*** Begin section ***
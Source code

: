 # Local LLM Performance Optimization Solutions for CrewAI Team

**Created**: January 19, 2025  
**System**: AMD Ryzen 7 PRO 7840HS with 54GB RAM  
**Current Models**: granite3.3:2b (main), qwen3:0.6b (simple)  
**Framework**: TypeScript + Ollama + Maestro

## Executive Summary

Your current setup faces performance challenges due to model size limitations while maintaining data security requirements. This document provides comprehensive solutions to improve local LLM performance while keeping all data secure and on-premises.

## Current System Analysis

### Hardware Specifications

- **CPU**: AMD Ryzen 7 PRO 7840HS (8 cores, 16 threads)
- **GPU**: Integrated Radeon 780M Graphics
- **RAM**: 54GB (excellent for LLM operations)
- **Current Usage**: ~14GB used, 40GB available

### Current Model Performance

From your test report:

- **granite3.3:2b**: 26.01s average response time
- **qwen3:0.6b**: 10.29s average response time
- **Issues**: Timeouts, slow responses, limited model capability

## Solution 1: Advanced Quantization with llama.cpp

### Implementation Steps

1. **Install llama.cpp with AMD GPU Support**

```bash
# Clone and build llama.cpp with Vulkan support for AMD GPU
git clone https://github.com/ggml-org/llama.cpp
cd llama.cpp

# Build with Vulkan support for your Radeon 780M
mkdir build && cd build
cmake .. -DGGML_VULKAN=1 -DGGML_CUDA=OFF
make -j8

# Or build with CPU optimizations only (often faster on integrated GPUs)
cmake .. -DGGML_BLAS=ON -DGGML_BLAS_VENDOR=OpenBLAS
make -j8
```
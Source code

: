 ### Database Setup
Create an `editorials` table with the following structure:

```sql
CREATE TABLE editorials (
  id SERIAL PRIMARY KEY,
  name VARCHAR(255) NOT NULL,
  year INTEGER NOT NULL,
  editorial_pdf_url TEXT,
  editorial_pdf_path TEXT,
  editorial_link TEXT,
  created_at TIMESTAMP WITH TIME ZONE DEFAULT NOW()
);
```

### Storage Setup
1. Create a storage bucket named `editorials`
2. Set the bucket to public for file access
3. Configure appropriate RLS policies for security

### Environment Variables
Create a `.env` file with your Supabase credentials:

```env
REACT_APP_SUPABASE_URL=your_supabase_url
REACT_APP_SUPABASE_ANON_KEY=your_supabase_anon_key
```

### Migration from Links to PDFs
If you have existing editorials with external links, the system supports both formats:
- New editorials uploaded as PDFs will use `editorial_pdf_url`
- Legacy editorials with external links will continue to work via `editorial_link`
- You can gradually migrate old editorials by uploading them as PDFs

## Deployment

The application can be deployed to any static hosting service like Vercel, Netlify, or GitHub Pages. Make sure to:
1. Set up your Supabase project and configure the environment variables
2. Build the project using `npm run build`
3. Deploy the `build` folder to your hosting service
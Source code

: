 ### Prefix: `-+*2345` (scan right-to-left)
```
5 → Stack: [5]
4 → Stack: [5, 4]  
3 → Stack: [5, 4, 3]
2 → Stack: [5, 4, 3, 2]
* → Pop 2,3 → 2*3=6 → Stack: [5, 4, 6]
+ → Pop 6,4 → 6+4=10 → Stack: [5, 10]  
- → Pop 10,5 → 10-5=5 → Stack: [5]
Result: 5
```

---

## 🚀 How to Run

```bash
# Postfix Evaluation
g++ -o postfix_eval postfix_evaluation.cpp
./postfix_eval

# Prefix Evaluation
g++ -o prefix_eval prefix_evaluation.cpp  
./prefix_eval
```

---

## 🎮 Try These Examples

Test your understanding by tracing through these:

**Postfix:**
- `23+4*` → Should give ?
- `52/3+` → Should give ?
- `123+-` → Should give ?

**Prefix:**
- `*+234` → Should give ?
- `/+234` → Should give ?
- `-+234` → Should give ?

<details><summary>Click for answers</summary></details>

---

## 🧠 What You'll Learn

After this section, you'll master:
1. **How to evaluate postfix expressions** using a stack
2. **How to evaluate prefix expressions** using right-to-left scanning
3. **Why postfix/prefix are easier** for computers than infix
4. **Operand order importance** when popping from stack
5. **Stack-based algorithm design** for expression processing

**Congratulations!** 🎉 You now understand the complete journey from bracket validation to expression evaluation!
*** End section ***
*** Begin section ***
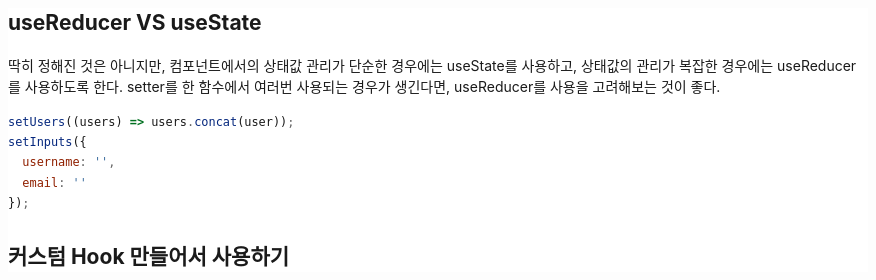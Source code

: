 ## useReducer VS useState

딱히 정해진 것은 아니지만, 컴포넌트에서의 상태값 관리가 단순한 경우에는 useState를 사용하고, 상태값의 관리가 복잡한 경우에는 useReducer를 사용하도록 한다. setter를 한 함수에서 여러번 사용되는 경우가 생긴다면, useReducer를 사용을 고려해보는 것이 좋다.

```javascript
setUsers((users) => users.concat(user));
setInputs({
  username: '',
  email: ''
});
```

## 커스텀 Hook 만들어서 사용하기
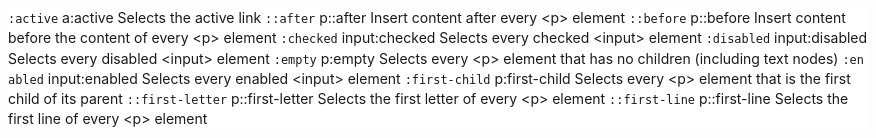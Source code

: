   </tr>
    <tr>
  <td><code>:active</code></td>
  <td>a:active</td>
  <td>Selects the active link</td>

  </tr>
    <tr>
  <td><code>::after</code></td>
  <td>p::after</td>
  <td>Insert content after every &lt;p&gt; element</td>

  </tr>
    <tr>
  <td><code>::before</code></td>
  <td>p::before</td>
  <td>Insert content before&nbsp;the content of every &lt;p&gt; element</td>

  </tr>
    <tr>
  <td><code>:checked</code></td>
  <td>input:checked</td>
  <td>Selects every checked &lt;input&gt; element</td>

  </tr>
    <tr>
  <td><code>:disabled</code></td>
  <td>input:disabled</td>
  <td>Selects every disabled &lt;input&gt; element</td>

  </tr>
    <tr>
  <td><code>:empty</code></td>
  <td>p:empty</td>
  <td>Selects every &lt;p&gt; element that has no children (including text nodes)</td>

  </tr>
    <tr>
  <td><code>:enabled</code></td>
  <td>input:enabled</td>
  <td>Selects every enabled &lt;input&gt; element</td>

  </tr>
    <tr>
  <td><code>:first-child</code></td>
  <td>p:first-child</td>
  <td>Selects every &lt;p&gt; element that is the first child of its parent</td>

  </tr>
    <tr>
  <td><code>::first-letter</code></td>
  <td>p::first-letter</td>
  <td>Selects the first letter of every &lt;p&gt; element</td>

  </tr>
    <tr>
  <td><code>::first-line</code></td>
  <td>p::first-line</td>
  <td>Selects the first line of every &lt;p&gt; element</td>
*** End section ***
*** Begin section ***
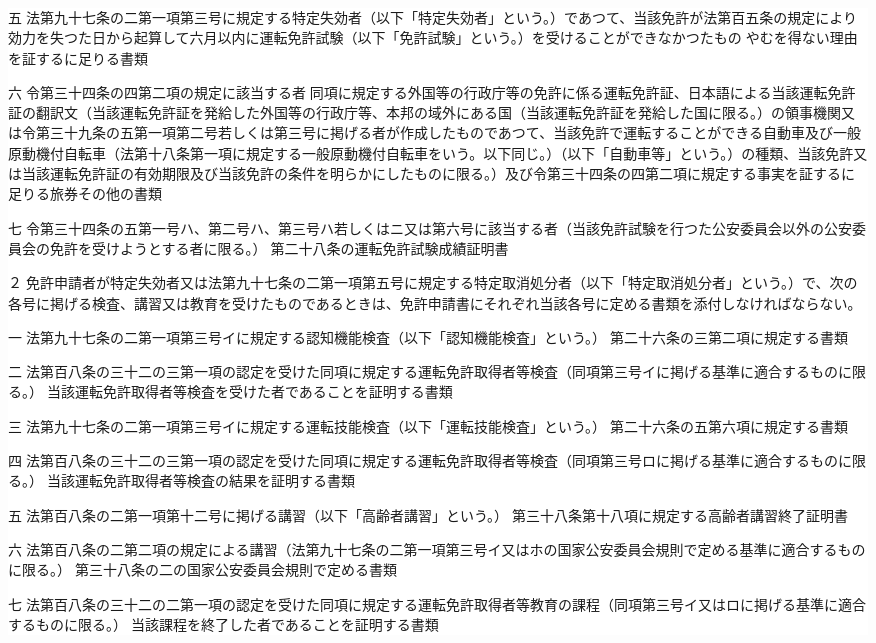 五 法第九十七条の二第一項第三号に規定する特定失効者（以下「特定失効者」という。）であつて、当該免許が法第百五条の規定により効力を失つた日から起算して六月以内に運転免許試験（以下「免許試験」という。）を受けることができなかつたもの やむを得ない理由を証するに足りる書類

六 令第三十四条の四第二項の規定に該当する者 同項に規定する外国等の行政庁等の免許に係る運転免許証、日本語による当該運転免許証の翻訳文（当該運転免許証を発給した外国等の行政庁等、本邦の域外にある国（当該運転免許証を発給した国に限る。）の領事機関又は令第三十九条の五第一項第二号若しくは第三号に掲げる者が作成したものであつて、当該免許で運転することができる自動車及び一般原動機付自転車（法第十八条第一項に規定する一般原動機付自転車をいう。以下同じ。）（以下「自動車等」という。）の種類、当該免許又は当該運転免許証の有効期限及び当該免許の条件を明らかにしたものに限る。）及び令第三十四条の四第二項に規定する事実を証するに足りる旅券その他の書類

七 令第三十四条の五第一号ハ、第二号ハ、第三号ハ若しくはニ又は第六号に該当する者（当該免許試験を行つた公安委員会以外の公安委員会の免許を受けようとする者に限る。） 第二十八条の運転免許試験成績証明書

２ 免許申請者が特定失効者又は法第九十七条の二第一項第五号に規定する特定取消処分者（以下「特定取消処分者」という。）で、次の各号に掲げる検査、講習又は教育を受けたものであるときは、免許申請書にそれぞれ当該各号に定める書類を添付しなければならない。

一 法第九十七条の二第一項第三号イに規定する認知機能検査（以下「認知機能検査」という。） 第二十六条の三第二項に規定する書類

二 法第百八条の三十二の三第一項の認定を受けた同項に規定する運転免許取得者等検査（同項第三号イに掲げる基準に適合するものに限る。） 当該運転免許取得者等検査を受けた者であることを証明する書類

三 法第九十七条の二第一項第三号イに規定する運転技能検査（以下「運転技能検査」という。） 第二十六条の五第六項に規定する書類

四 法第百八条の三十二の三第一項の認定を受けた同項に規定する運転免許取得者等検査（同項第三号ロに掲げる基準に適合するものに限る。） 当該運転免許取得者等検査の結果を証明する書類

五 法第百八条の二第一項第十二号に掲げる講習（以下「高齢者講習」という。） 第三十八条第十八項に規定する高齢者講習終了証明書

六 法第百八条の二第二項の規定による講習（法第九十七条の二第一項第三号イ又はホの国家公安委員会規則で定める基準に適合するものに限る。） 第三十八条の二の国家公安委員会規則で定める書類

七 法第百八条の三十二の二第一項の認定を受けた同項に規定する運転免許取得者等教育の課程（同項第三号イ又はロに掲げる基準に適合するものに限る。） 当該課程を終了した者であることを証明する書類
*** End section ***
Whenever the word "Insert" shows up in a line of the entries above, copy that line.

**Written answer**
  <td>Insert content after every &lt;p&gt; element</td>
  <td>Insert content before&nbsp;the content of every &lt;p&gt; element</td>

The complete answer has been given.